In re Gti Capital Holdings, LLC

Decision Date15 September 2009
Docket NumberBankruptcy No. 2:03-BK07923SSC.,Bankruptcy No. 2:03-BK07924SSC.,Adversary No. 2:09-AP-00006-SSC.
Citation420 B.R. 1
PartiesIn Re GTI CAPITAL HOLDINGS, LLC, an Arizona Limited Liability Company, dba Rockland Materials, Debtor. In Re G.H. Goodman Investment Companies, LLC, Debtor. Grant H. Goodman and Teri B. Goodman, husband and wife (as Guarantors-Sureties for GTI Capital Holdings, LLC, and G.H. Goodman Invest. Co. LLC); GHG Inc., (managing agent for Stirling Bridge, LLC, a Delaware limited liability company); Stirling Bridge LLC (a Delaware limited liability company); Northern Highlands I, II (Arizona limited liability companies), Plaintiffs, v. California Portland Cement Company, (a California corporation, dba Arizona Portland Cement Company); Bombardier Capital Inc., Empire Southwest LLC (a Delaware Limited Liability Company); Burch & Cracchiolo, P.A., Norling, Kolsrud, Sifferman, & Davis, PLC; Mariscal, Weeks, McIntyre & Friedlander, P.A., Defendants.
CourtU.S. Bankruptcy Court — District of Arizona

Grant Goodman, Grant H. Goodman, PLLC, Phoenix, AZ, for Plaintiffs.
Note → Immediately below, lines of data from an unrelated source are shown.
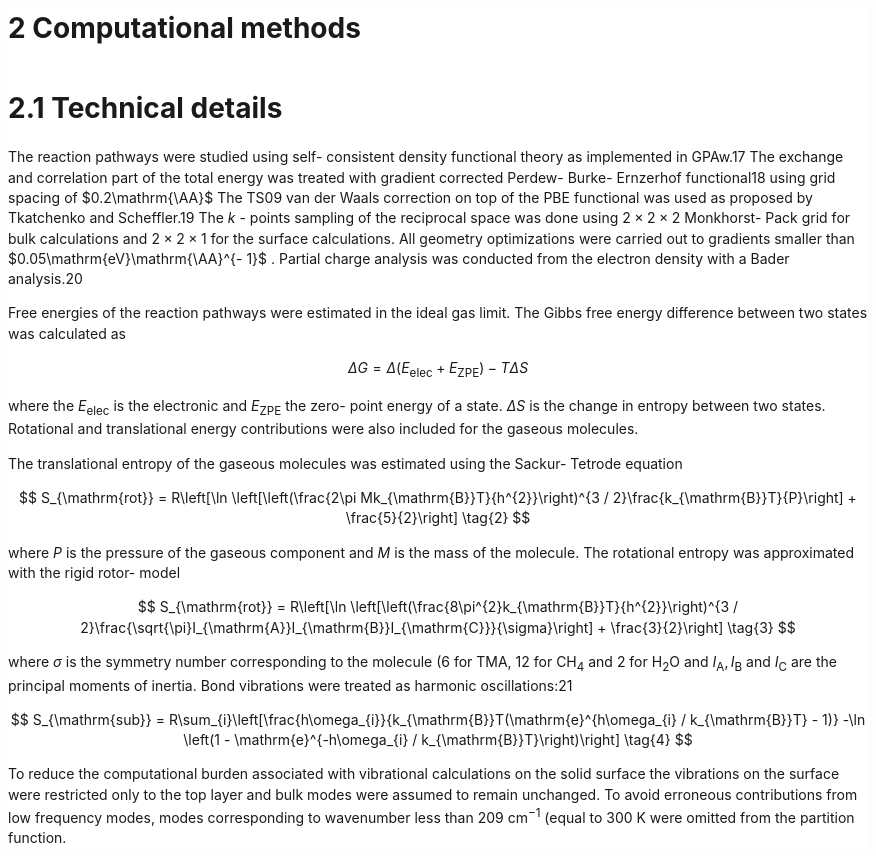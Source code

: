 # 2 Computational methods

# 2.1 Technical details

The reaction pathways were studied using self- consistent density functional theory as implemented in GPAw.17 The exchange and correlation part of the total energy was treated with gradient corrected Perdew- Burke- Ernzerhof functional18 using grid spacing of  $0.2\mathrm{\AA}$  The TS09 van der Waals correction on top of the PBE functional was used as proposed by Tkatchenko and Scheffler.19 The  $k$  - points sampling of the reciprocal space was done using  $2\times 2\times 2$  Monkhorst- Pack grid for bulk calculations and  $2\times 2\times 1$  for the surface calculations. All geometry optimizations were carried out to gradients smaller than  $0.05\mathrm{eV}\mathrm{\AA}^{- 1}$  . Partial charge analysis was conducted from the electron density with a Bader analysis.20

Free energies of the reaction pathways were estimated in the ideal gas limit. The Gibbs free energy difference between two states was calculated as

$$
\Delta G = \Delta (E_{\mathrm{elec}} + E_{\mathrm{ZPE}}) - T\Delta S \tag{1}
$$

where the  $E_{\mathrm{elec}}$  is the electronic and  $E_{\mathrm{ZPE}}$  the zero- point energy of a state.  $\Delta S$  is the change in entropy between two states. Rotational and translational energy contributions were also included for the gaseous molecules.

The translational entropy of the gaseous molecules was estimated using the Sackur- Tetrode equation

$$
S_{\mathrm{rot}} = R\left[\ln \left[\left(\frac{2\pi Mk_{\mathrm{B}}T}{h^{2}}\right)^{3 / 2}\frac{k_{\mathrm{B}}T}{P}\right] + \frac{5}{2}\right] \tag{2}
$$

where  $P$  is the pressure of the gaseous component and  $M$  is the mass of the molecule. The rotational entropy was approximated with the rigid rotor- model

$$
S_{\mathrm{rot}} = R\left[\ln \left[\left(\frac{8\pi^{2}k_{\mathrm{B}}T}{h^{2}}\right)^{3 / 2}\frac{\sqrt{\pi}I_{\mathrm{A}}I_{\mathrm{B}}I_{\mathrm{C}}}{\sigma}\right] + \frac{3}{2}\right] \tag{3}
$$

where  $\sigma$  is the symmetry number corresponding to the molecule (6 for TMA, 12 for  $\mathrm{CH_4}$  and 2 for  $\mathrm{H}_2\mathrm{O}$  and  $I_{\mathrm{A}},I_{\mathrm{B}}$  and  $I_{\mathrm{C}}$  are the principal moments of inertia. Bond vibrations were treated as harmonic oscillations:21

$$
S_{\mathrm{sub}} = R\sum_{i}\left[\frac{h\omega_{i}}{k_{\mathrm{B}}T(\mathrm{e}^{h\omega_{i} / k_{\mathrm{B}}T} - 1)} -\ln \left(1 - \mathrm{e}^{-h\omega_{i} / k_{\mathrm{B}}T}\right)\right] \tag{4}
$$

To reduce the computational burden associated with vibrational calculations on the solid surface the vibrations on the surface were restricted only to the top layer and bulk modes were assumed to remain unchanged. To avoid erroneous contributions from low frequency modes, modes corresponding to wavenumber less than  $209~\mathrm{cm}^{- 1}$  (equal to  $300~\mathrm{K}$  were omitted from the partition function.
Michael S. Rubin, Mariscal, Weeks, McIntyre, Et Al., William Novotny, Mariscal, Weeks, McIntyre, & Friedlander, Richard Aaron Edens, Burch & Cracchiolo, PA, Phoenix, AZ, Ryan J. Lorenz, Norling, Kolsrud, Sifferman & Davis, P., Scottsdale, AZ, Burch & Cracchiolo, P.A., Pro Se.

MEMORANDUM DECISION DISMISSING THIS ADVERSARY AND GRANTING CPCC'S MOTION FOR STAY PURSUANT TO THE ALL WRITS ACT

SARAH SHARER CURLEY, Bankruptcy Judge.

I. INTRODUCTION

On January 5, 2009, California Portland Cement Company ("CPCC") and Mariscal, Weeks, McIntyre & Friedlander, P.A. ("MWMF") filed a Notice of Removal with this Court. On January 9, 2009, Bombardier Capital Inc. and Norling, Kolsrud Sifferman & Davis, PLLC filed a Motion to Join Notice of Removal. The Notice of Removal sought the removal of an action ("Removed Action") filed by the Goodman Parties in the Maricopa County Superior Court ("State Court").1 The Complaint, in the Removed Action, contained the following five potential claims for relief: (1) Arizona Racketeering, (2) Arizona Securities Fraud, (3) Arizona Rule of Civil Procedure 60 to set aside a judgment or order, (4) Civil Rights Violations, and (5) Aiding-and-Abetting Fraud. On January 7, 2009, the Goodman Parties filed an Omnibus Motion to Remand ("Motion to Remand"). On January 9, 2009, Empire Southwest LLC ("Empire Southwest") filed a Motion to Dismiss Complaint. A second Motion to Dismiss Complaint was filed by CPCC and MWMF on January 12, 2009. CPCC and MWMF also filed a "Motion for Stay [Injunctive Relief Pursuant to 28 U.S.C. § 1651 (All Writs Act)]" ("Motion for Stay under the All Writs Act") on January 12, 2009.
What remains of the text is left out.